[Dataset entries]
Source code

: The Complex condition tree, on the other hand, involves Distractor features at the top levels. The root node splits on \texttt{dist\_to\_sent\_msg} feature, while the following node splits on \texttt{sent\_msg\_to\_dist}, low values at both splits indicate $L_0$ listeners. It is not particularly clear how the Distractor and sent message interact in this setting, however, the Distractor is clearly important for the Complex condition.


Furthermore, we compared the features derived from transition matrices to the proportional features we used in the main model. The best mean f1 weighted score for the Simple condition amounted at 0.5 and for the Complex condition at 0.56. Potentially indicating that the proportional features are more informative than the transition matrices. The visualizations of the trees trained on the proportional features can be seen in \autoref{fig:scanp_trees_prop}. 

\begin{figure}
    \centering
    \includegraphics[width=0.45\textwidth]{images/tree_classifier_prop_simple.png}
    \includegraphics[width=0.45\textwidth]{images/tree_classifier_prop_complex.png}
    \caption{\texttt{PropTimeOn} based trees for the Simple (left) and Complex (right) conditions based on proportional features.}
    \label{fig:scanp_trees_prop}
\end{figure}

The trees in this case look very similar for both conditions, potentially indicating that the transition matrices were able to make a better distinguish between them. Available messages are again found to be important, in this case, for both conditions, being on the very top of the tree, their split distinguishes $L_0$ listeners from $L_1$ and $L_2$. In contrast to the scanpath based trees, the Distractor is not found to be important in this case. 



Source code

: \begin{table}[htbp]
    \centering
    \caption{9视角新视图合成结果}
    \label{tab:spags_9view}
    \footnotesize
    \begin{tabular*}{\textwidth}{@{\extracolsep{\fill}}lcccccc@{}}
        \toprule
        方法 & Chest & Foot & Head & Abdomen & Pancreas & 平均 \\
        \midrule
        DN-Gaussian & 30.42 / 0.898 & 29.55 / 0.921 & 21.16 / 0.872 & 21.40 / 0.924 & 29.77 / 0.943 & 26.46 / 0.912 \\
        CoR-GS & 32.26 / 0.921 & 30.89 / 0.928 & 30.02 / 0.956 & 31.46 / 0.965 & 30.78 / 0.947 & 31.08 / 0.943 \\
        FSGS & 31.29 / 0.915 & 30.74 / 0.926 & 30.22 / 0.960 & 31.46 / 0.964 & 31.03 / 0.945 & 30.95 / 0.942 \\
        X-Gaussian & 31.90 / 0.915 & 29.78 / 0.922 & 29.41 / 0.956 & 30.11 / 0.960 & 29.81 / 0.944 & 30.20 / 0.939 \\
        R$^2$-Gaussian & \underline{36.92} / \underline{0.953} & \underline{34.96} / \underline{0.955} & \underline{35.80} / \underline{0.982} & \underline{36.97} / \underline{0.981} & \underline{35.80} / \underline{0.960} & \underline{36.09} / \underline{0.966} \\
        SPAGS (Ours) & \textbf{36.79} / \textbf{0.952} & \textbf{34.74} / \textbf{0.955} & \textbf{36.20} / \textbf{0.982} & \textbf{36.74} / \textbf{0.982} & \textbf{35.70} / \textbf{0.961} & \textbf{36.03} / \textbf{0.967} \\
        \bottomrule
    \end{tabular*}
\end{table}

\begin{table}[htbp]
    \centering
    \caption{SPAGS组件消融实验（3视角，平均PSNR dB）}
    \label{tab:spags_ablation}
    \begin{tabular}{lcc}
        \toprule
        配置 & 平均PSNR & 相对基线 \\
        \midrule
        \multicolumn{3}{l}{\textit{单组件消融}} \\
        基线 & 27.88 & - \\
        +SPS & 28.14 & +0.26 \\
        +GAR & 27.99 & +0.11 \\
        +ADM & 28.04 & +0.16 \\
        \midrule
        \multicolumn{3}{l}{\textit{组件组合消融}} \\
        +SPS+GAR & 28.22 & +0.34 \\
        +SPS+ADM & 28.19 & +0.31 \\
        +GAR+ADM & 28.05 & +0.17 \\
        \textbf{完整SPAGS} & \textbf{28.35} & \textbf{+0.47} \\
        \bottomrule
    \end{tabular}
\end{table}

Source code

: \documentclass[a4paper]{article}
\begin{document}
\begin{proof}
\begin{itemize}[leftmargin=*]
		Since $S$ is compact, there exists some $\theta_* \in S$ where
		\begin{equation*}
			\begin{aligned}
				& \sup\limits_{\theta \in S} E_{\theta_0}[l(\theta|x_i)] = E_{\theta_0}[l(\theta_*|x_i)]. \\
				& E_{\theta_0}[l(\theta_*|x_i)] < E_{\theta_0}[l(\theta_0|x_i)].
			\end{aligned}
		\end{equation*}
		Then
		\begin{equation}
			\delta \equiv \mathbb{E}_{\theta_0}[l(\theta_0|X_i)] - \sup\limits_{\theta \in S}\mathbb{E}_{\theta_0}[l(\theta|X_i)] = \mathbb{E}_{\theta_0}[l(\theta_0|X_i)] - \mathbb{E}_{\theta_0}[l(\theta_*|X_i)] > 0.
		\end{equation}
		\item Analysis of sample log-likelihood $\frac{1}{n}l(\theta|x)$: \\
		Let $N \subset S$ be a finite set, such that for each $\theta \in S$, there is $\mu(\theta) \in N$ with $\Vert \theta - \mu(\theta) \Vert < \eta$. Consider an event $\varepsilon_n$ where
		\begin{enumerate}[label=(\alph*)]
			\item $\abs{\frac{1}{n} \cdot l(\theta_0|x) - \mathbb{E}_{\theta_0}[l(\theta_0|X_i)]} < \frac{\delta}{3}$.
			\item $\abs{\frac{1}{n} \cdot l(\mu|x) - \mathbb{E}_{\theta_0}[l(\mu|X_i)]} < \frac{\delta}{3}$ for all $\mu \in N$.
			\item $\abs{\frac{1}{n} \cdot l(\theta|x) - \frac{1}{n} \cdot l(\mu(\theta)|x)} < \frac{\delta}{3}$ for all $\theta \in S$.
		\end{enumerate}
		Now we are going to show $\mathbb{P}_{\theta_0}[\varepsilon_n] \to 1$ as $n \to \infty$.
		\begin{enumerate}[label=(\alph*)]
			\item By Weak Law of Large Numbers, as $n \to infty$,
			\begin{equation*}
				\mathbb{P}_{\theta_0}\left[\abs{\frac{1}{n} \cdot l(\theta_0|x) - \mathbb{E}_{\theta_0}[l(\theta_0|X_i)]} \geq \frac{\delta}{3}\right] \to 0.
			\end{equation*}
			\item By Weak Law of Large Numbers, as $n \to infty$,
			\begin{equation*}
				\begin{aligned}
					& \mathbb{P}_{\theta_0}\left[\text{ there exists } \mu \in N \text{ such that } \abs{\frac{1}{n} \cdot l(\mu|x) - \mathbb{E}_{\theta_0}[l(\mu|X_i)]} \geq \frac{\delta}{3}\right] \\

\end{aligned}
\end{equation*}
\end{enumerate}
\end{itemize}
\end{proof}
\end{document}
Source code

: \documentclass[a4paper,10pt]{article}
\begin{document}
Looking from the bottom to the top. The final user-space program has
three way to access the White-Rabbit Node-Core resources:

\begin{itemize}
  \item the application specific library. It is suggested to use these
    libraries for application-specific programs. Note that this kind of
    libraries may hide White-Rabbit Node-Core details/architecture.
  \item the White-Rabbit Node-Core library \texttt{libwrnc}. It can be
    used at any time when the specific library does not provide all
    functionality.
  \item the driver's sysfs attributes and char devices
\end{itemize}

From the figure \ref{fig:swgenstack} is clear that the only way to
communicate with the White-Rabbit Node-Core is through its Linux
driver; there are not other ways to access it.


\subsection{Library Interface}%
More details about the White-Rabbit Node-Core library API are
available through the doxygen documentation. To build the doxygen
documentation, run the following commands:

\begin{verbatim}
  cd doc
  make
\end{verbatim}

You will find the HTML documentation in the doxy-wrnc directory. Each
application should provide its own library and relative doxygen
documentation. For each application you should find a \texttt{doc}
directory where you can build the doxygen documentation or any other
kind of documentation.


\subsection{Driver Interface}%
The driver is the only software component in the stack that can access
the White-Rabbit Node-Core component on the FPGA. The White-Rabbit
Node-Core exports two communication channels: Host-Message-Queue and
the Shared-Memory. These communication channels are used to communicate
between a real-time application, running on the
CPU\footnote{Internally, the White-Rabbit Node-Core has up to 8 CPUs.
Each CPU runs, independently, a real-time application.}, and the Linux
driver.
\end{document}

> _INSTRUCTIONS TO FOLLOW_:
Quote the records above exactly, from the first line through the line containing "Furthermore, we compared", and nothing more.

> _ANSWER FOR THE TASK_:
Source code

: The Complex condition tree, on the other hand, involves Distractor features at the top levels. The root node splits on \texttt{dist\_to\_sent\_msg} feature, while the following node splits on \texttt{sent\_msg\_to\_dist}, low values at both splits indicate $L_0$ listeners. It is not particularly clear how the Distractor and sent message interact in this setting, however, the Distractor is clearly important for the Complex condition.


Furthermore, we compared the features derived from transition matrices to the proportional features we used in the main model. The best mean f1 weighted score for the Simple condition amounted at 0.5 and for the Complex condition at 0.56. Potentially indicating that the proportional features are more informative than the transition matrices. The visualizations of the trees trained on the proportional features can be seen in \autoref{fig:scanp_trees_prop}. 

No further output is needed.